To become an oral and maxillofacial radiologist one must first complete a dental degree and then apply for and complete a postgraduate course of training (usually between 2–4 years in length). Training includes all aspects of radiation physics, radiation biology, radiation safety, radiologic technique, the patho-physiology of disease and interpretation of diagnostic images.

The Commission on Dental Accreditation accredited programs are a minimum of two years in length. Several accredited programs in oral maxillofacial radiology require the resident to complete a master's degree, whereas others allow the option of pursuing a concurrent PhD or master's degree. Following successful completion of this training the Oral and Maxillofacial Radiologist becomes Board eligible to challenge the American Board of Oral and Maxillofacial Radiology examination.
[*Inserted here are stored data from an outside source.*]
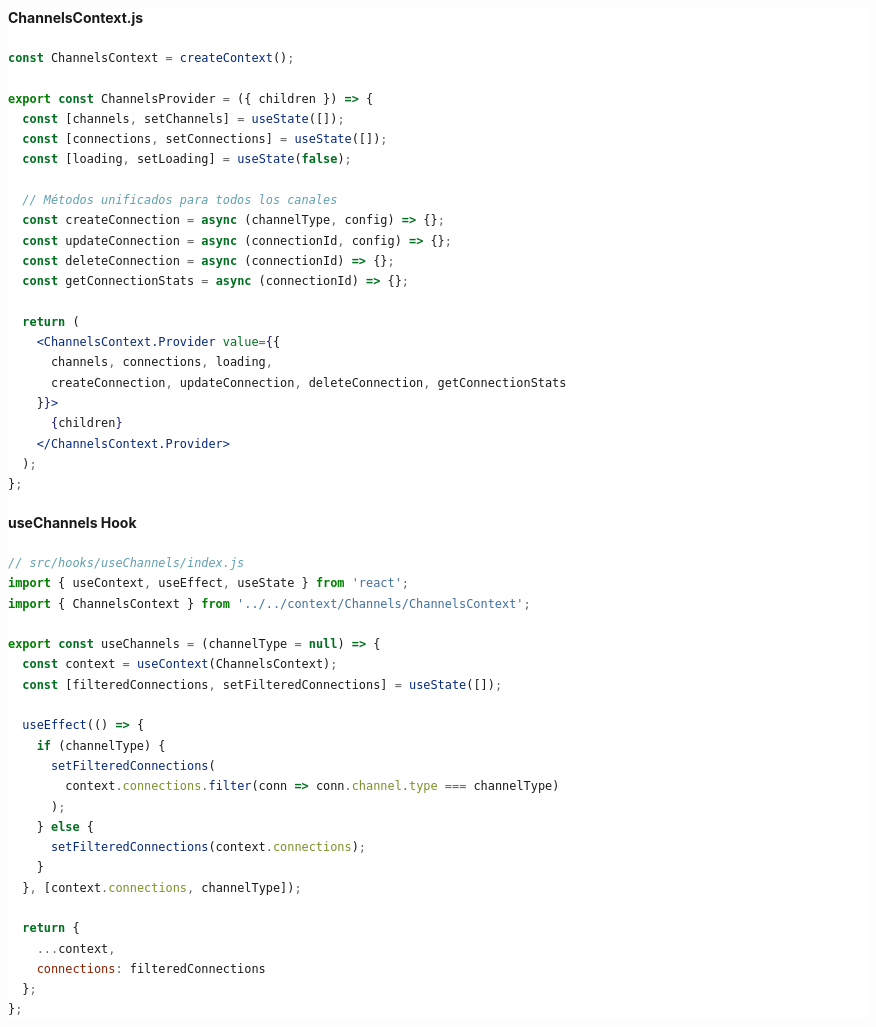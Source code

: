 #### **ChannelsContext.js**
```jsx
const ChannelsContext = createContext();

export const ChannelsProvider = ({ children }) => {
  const [channels, setChannels] = useState([]);
  const [connections, setConnections] = useState([]);
  const [loading, setLoading] = useState(false);
  
  // Métodos unificados para todos los canales
  const createConnection = async (channelType, config) => {};
  const updateConnection = async (connectionId, config) => {};  
  const deleteConnection = async (connectionId) => {};
  const getConnectionStats = async (connectionId) => {};
  
  return (
    <ChannelsContext.Provider value={{
      channels, connections, loading,
      createConnection, updateConnection, deleteConnection, getConnectionStats
    }}>
      {children}
    </ChannelsContext.Provider>
  );
};
```

#### **useChannels Hook**  
```jsx
// src/hooks/useChannels/index.js
import { useContext, useEffect, useState } from 'react';
import { ChannelsContext } from '../../context/Channels/ChannelsContext';

export const useChannels = (channelType = null) => {
  const context = useContext(ChannelsContext);
  const [filteredConnections, setFilteredConnections] = useState([]);

  useEffect(() => {
    if (channelType) {
      setFilteredConnections(
        context.connections.filter(conn => conn.channel.type === channelType)
      );
    } else {
      setFilteredConnections(context.connections);
    }
  }, [context.connections, channelType]);

  return {
    ...context,
    connections: filteredConnections
  };
};
```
Successful completion of board certification results in Diplomat status in the American Board of Oral and Maxillofacial Radiology.

===Australia===
Australian programs are accredited by the Australian Dental Council and are 3 years in length, culminating in either a master's degree (MDS or MPhil) or a Doctor of Clinical Dentistry degree (DClinDent). Currently, the only Australian institution offering specialist training in oral maxillofacial radiology is the University of Queensland. Programs are focused on clinical radiology and offer comprehensive training with registrars reporting plain film, cone beam computerized tomography, multislice computerized tomography and magnetic resonance imaging of the maxillofacial region.

Fellowship can then be acquired through the Royal Australia New Zealand College of Radiologists and/or the Royal Australasian College of Dental Surgeons. Oral and maxillofacial radiologists in Australia tend to work in the private sector, reporting in medical radiology practices alongside medical radiologists.

===Canada===
Canadian programs are accredited by the Canadian Dental Association and are a minimum of two years in length and usually culminate with a Master of Science degree. Graduates are then eligible to sit for the Fellowship exams with the Royal College of Dentists of Canada.

===United Kingdom===
Programs in the United Kingdom are 4 years in length and culminate in a Certificate in Completion of Specialty Training and often a Master of Science degree. Graduates are then eligible to sit for the Diploma of Dental Radiology from the Royal College of Radiologists.

=== Hungary ===
In Hungary, to obtain a specialization license in dento-maxillo-facial radiology, radiologist qualification or specialist dentist qualification is required. The duration of the training is 8 months for a dentist, and 12 months for a radiologist.